Minor enhancements to MD workflow capabilities: **Thermalised trajectory support:** - Add `thermalised_trajectory` input parameter for equilibration trajectories - Enable starting production MD runs from pre-equilibrated configurations - Support separate thermalisation phases that don't affect final trajectory - Integrate with `get_last_step_from_trajectory` for equilibration endpoints **Workflow improvements:** - Add missing imports: WorkflowFactory, get_last_step_from_trajectory, md_utils - Enhanced trajectory validation with proper structure/formula checking - Improved preparation logic for both previous and thermalised trajectories - Better reporting for trajectory source identification **Input validation and setup:** - Extended `get_builder_from_protocol()` with thermalised_trajectory parameter - Enhanced `validate_md_parameters()` for thermalisation trajectory handling - Added recommendations for thermalisation when no trajectory provided - Improved trajectory compatibility checking across workflow restarts **Process preparation enhancements:** - Dual trajectory handling in `prepare_process()` method - Priority system: previous_trajectory > thermalised_trajectory > from scratch - Proper velocity extraction and settings propagation for both trajectory types - Clear reporting of trajectory source being used for MD initialization This enables MD workflows with separate equilibration and production phases, which is particularly useful in case one wants to first run a canonical MD to thermalise, and then run multiple microcanonical MDs starting from the thermalised configuration.

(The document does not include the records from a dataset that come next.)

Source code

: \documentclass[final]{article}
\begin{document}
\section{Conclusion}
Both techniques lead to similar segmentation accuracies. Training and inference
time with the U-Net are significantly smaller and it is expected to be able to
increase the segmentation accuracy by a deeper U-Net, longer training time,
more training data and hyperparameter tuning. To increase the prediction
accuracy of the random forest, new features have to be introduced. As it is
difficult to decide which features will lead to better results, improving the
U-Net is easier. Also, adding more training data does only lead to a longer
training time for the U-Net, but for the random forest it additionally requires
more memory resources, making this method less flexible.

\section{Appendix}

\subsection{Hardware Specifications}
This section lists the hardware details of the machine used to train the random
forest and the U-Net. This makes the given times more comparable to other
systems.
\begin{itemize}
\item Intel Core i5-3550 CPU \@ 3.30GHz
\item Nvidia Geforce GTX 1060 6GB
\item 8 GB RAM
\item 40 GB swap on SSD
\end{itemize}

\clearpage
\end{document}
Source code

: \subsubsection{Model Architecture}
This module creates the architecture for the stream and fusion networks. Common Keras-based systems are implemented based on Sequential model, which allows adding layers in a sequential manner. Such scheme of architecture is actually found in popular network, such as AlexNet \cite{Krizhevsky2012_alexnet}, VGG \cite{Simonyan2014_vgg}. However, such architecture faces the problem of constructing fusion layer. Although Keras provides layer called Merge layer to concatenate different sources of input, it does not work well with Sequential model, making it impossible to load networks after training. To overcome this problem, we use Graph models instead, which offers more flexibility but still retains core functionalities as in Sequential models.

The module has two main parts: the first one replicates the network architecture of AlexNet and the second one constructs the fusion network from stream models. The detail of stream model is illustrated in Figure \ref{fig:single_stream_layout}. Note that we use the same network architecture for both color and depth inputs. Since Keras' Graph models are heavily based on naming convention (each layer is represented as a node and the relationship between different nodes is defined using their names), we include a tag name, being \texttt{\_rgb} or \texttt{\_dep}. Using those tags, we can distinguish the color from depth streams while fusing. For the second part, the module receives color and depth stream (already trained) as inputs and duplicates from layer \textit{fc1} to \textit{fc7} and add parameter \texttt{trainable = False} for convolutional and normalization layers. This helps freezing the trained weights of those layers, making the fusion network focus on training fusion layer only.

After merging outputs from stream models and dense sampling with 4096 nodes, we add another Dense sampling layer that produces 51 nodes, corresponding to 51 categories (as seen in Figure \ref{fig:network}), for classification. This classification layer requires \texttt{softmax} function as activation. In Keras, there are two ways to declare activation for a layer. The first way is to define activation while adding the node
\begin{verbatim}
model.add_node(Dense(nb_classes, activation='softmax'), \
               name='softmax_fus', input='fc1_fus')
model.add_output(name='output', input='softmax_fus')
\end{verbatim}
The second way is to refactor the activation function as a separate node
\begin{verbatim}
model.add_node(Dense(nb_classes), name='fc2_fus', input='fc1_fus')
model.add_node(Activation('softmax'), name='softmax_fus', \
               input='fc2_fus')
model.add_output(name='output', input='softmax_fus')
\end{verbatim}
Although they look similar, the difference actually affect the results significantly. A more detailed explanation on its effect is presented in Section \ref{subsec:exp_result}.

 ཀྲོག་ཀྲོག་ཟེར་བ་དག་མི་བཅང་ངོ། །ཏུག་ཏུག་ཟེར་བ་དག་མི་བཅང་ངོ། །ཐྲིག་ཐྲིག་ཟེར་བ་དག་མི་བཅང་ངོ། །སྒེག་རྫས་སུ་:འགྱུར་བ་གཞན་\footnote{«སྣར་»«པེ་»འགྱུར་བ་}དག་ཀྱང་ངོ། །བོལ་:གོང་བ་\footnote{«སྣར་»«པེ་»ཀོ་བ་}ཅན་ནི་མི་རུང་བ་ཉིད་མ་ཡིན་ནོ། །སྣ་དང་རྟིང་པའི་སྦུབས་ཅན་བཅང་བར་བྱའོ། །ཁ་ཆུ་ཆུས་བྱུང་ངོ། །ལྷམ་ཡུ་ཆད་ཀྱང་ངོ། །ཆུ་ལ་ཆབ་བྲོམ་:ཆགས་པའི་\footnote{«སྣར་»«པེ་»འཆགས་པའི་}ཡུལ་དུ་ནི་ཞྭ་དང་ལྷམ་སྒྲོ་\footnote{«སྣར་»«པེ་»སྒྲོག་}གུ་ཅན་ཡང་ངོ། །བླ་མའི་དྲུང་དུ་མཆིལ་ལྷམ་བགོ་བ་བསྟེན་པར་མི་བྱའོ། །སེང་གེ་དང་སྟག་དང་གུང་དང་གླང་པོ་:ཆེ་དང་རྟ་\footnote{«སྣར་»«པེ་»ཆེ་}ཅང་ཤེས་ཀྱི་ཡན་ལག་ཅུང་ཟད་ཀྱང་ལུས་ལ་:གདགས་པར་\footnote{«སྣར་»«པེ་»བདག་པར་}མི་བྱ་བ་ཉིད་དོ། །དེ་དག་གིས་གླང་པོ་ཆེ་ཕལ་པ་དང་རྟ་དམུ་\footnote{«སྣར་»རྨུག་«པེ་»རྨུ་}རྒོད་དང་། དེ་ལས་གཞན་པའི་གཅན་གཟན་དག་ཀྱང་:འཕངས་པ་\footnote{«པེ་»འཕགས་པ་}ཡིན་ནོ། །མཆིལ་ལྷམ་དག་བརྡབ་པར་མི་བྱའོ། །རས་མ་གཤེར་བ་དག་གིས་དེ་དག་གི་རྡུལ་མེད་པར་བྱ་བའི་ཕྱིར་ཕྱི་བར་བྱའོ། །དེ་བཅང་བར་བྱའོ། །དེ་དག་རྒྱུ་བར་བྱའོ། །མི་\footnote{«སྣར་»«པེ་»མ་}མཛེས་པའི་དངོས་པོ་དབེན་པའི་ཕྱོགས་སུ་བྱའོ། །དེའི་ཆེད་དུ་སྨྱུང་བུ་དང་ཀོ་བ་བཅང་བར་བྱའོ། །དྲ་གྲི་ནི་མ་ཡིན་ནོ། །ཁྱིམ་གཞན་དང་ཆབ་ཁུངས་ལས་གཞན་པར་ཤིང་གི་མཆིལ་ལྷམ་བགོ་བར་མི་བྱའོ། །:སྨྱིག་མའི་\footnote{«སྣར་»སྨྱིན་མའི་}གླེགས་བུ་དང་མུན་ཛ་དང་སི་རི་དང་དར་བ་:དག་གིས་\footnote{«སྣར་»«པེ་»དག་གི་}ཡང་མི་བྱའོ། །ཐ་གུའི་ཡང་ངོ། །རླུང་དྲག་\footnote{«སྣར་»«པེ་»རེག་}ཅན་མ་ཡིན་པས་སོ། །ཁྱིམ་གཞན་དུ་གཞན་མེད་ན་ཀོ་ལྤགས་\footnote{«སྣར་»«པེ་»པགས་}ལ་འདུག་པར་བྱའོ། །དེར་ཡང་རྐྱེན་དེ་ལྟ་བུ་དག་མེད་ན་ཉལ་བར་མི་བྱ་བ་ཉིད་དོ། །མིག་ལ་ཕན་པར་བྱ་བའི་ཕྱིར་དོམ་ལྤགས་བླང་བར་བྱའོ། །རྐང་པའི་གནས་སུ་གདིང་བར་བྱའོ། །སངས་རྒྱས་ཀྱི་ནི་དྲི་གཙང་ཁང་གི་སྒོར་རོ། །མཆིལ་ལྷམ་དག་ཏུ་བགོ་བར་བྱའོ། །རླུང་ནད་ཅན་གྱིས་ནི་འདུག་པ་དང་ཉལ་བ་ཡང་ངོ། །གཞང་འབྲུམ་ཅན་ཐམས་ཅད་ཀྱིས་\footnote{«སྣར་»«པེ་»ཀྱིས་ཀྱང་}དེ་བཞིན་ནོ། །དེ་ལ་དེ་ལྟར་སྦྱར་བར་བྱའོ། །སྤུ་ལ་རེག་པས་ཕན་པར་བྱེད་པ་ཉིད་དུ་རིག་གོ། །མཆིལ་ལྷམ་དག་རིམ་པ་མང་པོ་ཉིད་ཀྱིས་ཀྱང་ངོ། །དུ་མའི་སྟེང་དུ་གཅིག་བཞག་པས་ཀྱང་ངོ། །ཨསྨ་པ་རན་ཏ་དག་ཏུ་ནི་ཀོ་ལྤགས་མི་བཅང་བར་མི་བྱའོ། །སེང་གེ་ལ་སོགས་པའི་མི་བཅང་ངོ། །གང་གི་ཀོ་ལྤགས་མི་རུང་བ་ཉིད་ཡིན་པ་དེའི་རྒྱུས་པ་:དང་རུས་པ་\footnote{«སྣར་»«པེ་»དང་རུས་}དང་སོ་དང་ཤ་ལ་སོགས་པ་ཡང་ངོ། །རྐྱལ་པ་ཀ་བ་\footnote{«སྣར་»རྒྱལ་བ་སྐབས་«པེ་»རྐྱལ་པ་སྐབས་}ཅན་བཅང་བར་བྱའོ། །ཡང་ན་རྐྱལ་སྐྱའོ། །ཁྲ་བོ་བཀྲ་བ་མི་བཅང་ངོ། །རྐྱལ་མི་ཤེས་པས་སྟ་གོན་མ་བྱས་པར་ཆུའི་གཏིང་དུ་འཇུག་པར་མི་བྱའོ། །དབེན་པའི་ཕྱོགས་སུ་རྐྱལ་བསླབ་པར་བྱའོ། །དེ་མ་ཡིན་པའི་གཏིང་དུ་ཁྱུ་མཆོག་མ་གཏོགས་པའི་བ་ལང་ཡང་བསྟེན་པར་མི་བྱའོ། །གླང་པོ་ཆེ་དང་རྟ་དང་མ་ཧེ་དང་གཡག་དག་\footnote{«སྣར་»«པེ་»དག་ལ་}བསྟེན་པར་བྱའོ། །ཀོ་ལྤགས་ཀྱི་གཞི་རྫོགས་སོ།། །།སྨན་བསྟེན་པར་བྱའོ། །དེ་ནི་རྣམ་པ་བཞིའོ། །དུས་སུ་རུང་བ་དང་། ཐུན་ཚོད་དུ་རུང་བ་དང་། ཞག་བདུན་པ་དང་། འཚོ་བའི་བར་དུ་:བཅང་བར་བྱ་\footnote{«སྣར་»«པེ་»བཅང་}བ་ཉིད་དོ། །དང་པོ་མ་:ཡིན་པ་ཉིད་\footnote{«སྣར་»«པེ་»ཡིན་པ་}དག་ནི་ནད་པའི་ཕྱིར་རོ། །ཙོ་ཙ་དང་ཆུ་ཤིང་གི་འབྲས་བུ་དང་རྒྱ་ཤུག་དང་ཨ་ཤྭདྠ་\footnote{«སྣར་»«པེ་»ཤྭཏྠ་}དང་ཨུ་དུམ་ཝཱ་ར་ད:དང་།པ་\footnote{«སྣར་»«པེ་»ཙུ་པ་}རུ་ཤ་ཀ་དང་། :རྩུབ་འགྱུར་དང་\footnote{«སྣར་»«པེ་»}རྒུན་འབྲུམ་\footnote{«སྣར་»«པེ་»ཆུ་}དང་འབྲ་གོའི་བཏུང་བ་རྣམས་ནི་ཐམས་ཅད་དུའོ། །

Bug: Parser was attempting to access 'md_parameters' key from parsed_trajectory dictionary without checking if it exists, causing KeyError exceptions for all non-MD calculations (SCF, relax, bands, etc.). Additionally, PwBaseWorkChain was unconditionally adding MD-specific parameters to all workflow protocols, including non-MD workflows like PwBandsWorkChain. Fix: - Use .pop('md_parameters', False) instead of .pop('md_parameters') in parser - Add proper validation before accessing md_parameters['dt'] - Only add MD parameters to protocols when calculation type is 'md'/'vc-md' - Provide sensible defaults when md_parameters is unavailable

Also updated the test to reflect this change. I recommend using gamma point only for MD simulations, but I believe it should be left to the user to decide, so here I use a very coarse k-point mesh as I assume the user will use a reasonably large supercell. Besides this, the only important change is setting up a good thermostat, in this case it is stochastic velocity rescaling with good time constant.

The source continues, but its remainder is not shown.